The summer months are upon us and the wait will continue until the 2012-13 seasons start up. However, baseball as well as softball is still going strong and has given Oklahoma fans plenty to look forward to. The softball team is one win away from bringing home a nation championship while the baseball squad came from the loser's bracket to win their regional. While much of the excitement has been placed on the actual games, the future landscape of baseball is shifting without much notice. Day 1 of the MLB draft is in the books and a handful of Big XII players represented the conference and their respective schools.

Oklahoma St.
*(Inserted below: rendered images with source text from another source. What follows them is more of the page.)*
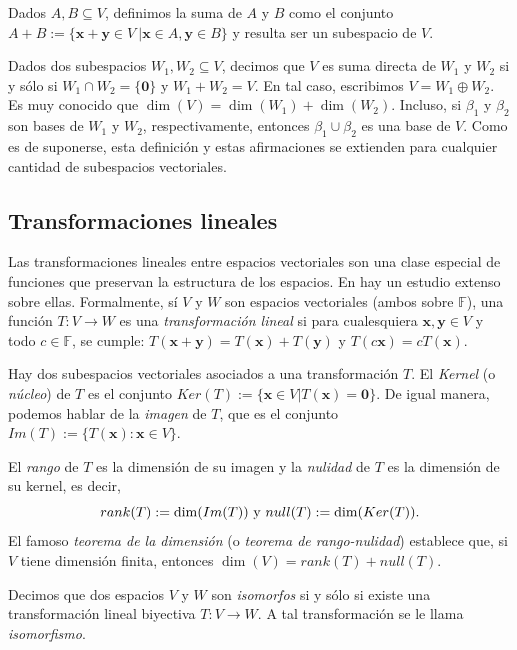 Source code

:             Dados $A,B \subseteq V$, definimos la suma de $A$ y $B$ como el conjunto $A+B := \{ \mathbf{x + y} \in V\ | \mathbf{x}\in A, \mathbf{y} \in B \}$ y resulta ser un subespacio de $V$.

            Dados dos subespacios $W_{1},W_{2} \subseteq V$, decimos que $V$ es suma directa de $W_{1}$ y $W_{2}$ si y sólo si $W_{1} \cap W_{2} = \{\mathbf{0}\}$ y $W_{1} + W_{2} = V$. En tal caso, escribimos $V = W_{1} \oplus W_{2}$. Es muy conocido que $\dim(V) = \dim(W_{1}) + \dim(W_{2})$. Incluso, si $\beta_{1}$ y $\beta_{2}$ son bases de $W_{1}$ y $W_{2}$, respectivamente, entonces $\beta_{1} \cup \beta_{2}$  es una base de $V$. Como es de suponerse, esta definición y estas afirmaciones se extienden para cualquier cantidad de subespacios vectoriales. 
        \subsection{Transformaciones lineales}
            Las transformaciones lineales entre espacios vectoriales son una clase especial de funciones que preservan la estructura de los espacios. En \cite{Friedberg} hay un estudio extenso sobre ellas. Formalmente, sí $V$ y $W$ son espacios vectoriales (ambos  sobre $\mathbb{F}$), una función $T : V \rightarrow W$ es una \textit{transformación lineal} si para cualesquiera $\mathbf{x,y} \in V$ y todo $ c \in \mathbb{F}$, se cumple: $T(\mathbf{x + y}) = T(\mathbf{x}) + T(\mathbf{y})$ y $T(c\mathbf{x}) = cT(\mathbf{x})$.


            Hay dos subespacios vectoriales asociados a una transformación $T$. El \textit{Kernel} (o \textit{núcleo}) de $T$ es el conjunto $Ker(T):= \{ \mathbf{x} \in V | T(\mathbf{x}) = \mathbf{0}\}$. De igual manera, podemos hablar de la \textit{imagen} de $T$, que es el conjunto \\ $Im(T):= \{ T(\mathbf{x}) : \mathbf{x} \in V\}$.

            El \textit{rango} de $T$ es la dimensión de su imagen y la \textit{nulidad} de $T$ es la dimensión de su kernel, es decir,
                $$rank(T):= \dim(Im(T))\textnormal{ y } null(T):= \dim(Ker(T)).$$ 
            El famoso \textit{teorema de la dimensión} (o \textit{teorema de rango-nulidad}) establece que, si $V$ tiene dimensión finita, entonces $\dim(V)= rank(T) + null(T)$.

            Decimos que dos espacios $V$ y $W$ son \textit{isomorfos} si y sólo si existe una transformación lineal biyectiva $T \colon V \rightarrow W$. A tal transformación se le llama \textit{isomorfismo}.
LHP Andrew Heaney, who by the way is an Oklahoma City native, found himself sitting in the top ten after the Miami Marlins picked him up with the No. 9 overall pick. Heaney showed that he was capable of big time games as he allowed a 1.60 ERA throughout the season. He also chalked up an 8-2 record while wowing the pro scouts.

The next Big XII-er to come off the board was Texas A&M OF Tyler Naquin who fields as a righty but bats lefty. Naquin was taken with the No. 15 overall pick by the Cleveland Indians. The came after a season in which he boasted a team high .380 batting percentage as well as being in the top three if not the top player in almost every statistical category. Texas A&M came in as highly touted and fell short of their mark.

Still, Texas A&M had a duo go on the first day. The second of the pair was RHP Michael Wacha. He had a 2.06 ERA throughout the season with an overall 9-1 record. Wacha was selected by the St. Louis Cardinals with the No. 19 overall pick.

Outside of these three, Texas Tech found a man in the Compensation Round A in OF Barrett Barnes. He has a .325 batting average to go alongside a .597 slug percentage. Barnes comes off the board as the No. 45 overall pick to the Pittsburgh Pirates.

No Sooners have come off the board. There are still quite a few more rounds to go and the landscape of Big XII Baseball will continue to shift as players forgo a senior season to dive into the hopes of big time money or comeback for yet another season to improve their draft stock. The Majors will always continue to debate talent over sign-ability and America's past time will go on.